Are you saying I need to hit another button on the remote to "unlock" the settings?


----------



## Jungle Jack (Jul 28, 2009)

fkjr2 said:


> That's the issue I did hit setup on the remote however only the receiver displays the different settings and not the tv screen.
> 
> Are you saying I need to hit another button on the remote to "unlock" the settings?


Hello,
That is strange. I take it you have no problem changing sources using the AVR and are using HDMI for all connections. How involved was the installation of your HT?
Cheers,
JJ


----------



## fkjr2 (Dec 22, 2012)

Jungle Jack said:


> Hello,
> That is strange. I take it you have no problem changing sources using the AVR and are using HDMI for all connections. How involved was the installation of your HT?
> Cheers,
> JJ


Yes no issues with inputs etc

All the inputs are handled by the Integra. One HDMI cable to each device from Integra and the Integra handles it fine. It's just that settings screen on tv I can't Access anymore!
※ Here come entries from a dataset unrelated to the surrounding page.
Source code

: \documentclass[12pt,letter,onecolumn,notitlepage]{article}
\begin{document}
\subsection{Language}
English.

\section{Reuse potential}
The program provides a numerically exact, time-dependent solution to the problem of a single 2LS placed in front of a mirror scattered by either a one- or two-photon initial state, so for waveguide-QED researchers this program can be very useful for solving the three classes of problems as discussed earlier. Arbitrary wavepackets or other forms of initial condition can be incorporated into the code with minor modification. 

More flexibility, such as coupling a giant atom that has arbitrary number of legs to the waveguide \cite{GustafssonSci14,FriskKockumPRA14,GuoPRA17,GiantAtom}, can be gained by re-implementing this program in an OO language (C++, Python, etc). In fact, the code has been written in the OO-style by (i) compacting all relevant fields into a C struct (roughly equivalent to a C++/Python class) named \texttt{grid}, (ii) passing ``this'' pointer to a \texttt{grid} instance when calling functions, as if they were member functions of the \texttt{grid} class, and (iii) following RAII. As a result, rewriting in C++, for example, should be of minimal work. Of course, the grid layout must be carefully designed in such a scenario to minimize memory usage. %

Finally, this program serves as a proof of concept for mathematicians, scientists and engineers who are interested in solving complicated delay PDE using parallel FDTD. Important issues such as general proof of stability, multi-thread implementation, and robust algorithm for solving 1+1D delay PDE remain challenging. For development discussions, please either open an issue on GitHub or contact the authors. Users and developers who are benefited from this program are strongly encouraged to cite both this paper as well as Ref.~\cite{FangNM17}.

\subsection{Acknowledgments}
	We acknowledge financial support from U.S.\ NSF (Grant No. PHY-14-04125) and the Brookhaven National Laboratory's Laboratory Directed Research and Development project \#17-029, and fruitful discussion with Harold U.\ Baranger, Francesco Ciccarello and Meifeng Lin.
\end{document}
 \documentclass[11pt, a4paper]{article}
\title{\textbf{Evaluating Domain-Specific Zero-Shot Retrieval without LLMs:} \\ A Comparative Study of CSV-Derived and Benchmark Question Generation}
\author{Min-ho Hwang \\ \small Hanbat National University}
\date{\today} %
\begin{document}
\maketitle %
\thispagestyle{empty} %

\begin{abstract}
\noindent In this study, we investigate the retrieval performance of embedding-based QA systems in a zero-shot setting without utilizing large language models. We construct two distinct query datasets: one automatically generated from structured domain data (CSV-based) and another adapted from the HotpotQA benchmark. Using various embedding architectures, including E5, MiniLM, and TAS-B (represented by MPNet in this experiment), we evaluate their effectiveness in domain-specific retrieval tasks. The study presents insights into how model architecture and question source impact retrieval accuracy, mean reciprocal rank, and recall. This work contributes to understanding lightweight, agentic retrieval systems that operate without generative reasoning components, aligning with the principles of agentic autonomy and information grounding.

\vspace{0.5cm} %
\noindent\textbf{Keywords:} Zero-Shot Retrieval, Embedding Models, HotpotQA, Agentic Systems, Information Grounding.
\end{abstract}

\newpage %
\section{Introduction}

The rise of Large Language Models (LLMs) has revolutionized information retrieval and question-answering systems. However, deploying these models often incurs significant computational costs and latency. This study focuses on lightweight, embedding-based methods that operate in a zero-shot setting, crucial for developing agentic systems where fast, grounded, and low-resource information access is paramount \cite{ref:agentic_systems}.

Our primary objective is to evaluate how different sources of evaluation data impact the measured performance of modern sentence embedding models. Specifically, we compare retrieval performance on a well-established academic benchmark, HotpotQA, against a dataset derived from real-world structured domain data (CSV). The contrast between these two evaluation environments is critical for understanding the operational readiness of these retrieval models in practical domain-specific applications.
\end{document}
The install was actually easy but he has to come back because there was a distinct delay and clicking sound when I changed channels. He fixed that but in the process now I can't use the on screen menu settings guide for the Integra. 

Weird. 

I can't even run the speaker calibration because there are only a few settings I'm able to access thru the integras settings / on the receivers display.


----------



## 8086 (Aug 4, 2009)

fkjr2 said:


> Yes no issues with inputs etc
> 
> All the inputs are handled by the Integra. One HDMI cable to each device from Integra and the Integra handles it fine. It's just that settings screen on tv I can't Access anymore!
> 
> ...


Try using an analog (composite or svideo or component) connection to your TV for the sole purpose of setup and calibration.


----------



## B- one (Jan 13, 2013)

First anything on here but maybe set up as dual Hdmi cable one to avr one to tv oppo shows it set up. I have same avr and just got oppo bd 103. Page 12 of 103 user manual


----------